Friday, November 13, 2015

Using Google's TensorFlow for Kaggle competition

Recently, Google Brain team released their neural network library 'TensorFlow'. Since Google has a state-of-the-art Deep Learning system, I wanted to explore TensorFlow by trying it out for my first Kaggle submission (Digit Recognition) . After spending few hours getting to know their jargons/APIs, I modified their multilayer convolution neural network and came 140th (with 98.4% accuracy) ... not too shabby for my first submission :D.
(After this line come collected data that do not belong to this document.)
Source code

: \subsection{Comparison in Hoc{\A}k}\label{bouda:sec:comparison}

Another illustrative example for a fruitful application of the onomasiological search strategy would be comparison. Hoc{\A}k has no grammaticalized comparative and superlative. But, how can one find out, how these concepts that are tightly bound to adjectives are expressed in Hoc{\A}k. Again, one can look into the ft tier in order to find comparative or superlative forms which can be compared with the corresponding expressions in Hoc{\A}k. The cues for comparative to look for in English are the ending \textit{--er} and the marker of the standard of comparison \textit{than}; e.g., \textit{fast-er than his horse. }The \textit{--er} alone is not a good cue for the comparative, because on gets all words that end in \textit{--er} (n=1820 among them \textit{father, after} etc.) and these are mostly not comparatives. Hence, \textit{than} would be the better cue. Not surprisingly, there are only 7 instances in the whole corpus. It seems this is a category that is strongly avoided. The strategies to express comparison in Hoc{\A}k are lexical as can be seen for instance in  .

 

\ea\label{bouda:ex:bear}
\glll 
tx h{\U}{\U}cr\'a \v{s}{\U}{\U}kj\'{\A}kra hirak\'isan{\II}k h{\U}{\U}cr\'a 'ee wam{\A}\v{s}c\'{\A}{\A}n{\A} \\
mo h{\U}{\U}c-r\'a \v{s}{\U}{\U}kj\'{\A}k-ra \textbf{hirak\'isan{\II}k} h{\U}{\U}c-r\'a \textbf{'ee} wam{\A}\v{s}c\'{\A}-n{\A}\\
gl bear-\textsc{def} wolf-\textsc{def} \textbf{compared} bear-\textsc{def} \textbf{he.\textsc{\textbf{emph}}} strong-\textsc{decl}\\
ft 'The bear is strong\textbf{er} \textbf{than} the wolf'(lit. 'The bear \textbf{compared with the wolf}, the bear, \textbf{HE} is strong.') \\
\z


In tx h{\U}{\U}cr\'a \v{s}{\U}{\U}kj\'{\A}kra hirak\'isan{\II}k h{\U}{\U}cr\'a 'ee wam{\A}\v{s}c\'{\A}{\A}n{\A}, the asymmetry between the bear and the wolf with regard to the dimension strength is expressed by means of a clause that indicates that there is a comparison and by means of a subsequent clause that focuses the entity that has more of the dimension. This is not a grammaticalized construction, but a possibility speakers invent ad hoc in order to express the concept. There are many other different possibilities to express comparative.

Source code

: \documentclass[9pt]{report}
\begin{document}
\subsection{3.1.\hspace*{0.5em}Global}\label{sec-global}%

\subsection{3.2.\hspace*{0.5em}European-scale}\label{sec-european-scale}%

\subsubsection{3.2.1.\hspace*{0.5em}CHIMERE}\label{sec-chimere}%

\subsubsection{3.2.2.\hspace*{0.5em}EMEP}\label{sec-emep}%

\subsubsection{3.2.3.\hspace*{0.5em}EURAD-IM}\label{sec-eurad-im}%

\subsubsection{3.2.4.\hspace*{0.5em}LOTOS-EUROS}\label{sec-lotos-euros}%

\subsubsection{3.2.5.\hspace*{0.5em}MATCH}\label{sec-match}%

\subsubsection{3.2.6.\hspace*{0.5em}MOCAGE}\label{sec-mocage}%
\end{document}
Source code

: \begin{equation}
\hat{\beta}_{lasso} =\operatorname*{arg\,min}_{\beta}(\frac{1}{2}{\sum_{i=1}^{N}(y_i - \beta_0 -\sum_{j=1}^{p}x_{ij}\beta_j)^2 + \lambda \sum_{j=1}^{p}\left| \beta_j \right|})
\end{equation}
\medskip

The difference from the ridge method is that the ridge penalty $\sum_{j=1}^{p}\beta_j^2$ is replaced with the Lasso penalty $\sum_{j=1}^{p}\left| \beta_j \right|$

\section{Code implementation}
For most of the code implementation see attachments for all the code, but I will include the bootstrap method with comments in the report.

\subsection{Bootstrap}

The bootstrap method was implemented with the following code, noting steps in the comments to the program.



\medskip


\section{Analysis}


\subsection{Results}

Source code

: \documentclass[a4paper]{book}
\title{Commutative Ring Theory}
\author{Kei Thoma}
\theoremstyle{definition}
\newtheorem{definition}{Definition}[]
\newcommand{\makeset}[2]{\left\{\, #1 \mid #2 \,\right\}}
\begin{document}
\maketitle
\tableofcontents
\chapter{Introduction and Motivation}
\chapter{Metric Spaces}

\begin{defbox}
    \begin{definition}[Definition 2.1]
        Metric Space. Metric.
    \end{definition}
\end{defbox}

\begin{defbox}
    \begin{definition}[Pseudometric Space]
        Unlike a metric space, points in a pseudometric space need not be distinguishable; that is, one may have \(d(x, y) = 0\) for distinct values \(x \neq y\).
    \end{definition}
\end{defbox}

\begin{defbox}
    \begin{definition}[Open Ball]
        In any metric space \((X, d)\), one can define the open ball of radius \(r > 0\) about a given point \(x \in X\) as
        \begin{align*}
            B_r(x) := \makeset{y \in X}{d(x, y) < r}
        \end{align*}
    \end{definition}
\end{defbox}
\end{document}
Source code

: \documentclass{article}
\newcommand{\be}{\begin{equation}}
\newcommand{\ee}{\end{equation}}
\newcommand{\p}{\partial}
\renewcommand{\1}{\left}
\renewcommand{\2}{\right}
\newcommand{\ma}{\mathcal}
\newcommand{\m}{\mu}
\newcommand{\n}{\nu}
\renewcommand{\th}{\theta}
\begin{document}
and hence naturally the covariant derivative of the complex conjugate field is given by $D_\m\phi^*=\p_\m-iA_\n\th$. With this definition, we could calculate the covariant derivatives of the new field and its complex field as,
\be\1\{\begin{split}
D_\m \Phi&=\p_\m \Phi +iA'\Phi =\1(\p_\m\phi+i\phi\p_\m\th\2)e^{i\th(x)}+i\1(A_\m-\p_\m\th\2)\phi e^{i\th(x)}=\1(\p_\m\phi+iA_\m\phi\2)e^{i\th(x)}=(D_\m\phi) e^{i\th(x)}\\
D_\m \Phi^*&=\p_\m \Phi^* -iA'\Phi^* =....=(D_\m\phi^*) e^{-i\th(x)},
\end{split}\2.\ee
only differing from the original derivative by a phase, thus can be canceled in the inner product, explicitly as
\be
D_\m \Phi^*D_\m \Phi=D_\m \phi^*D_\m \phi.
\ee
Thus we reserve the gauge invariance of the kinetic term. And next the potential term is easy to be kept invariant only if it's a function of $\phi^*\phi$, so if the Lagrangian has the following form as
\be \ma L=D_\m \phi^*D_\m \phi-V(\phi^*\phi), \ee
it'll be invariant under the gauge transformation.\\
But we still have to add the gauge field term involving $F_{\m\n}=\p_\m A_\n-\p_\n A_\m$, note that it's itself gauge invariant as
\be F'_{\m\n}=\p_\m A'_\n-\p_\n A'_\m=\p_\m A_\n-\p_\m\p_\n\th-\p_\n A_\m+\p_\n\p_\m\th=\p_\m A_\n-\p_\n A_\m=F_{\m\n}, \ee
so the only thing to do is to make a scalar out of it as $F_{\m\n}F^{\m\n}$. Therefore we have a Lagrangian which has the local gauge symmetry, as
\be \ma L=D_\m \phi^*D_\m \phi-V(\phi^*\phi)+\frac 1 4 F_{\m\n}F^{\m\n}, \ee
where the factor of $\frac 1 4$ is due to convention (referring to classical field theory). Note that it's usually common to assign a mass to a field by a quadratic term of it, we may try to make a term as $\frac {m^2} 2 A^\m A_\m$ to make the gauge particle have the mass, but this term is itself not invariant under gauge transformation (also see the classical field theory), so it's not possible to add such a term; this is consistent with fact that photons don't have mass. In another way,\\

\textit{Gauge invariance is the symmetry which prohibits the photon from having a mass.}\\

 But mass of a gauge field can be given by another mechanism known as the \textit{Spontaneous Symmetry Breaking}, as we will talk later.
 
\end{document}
If you are interested in outscoring me, apply cross-validation on the below python code or may be consider using ensembles:
from input_data import *
import pandas

class DataSets(object):
 pass

mnist = DataSets()
df = pandas.read_csv('train.csv')

train_images = numpy.multiply(df.drop('label', 1).values, 1.0 / 255.0)
train_labels = dense_to_one_hot(df['label'].values)

#Add MNIST data from Yan LeCun's website for better accuracy. We hold out test, just for accuracy sake, but could have easily added it :)

mnist2 = read_data_sets("/tmp/data/", one_hot=True)
train_images = numpy.concatenate((train_images, mnist2.train._images), axis=0)
train_labels = numpy.concatenate((train_labels, mnist2.train._labels), axis=0)

VALIDATION_SIZE = 5000
validation_images = train_images[:VALIDATION_SIZE]
validation_labels = train_labels[:VALIDATION_SIZE]
train_images = train_images[VALIDATION_SIZE:]
train_labels = train_labels[VALIDATION_SIZE:]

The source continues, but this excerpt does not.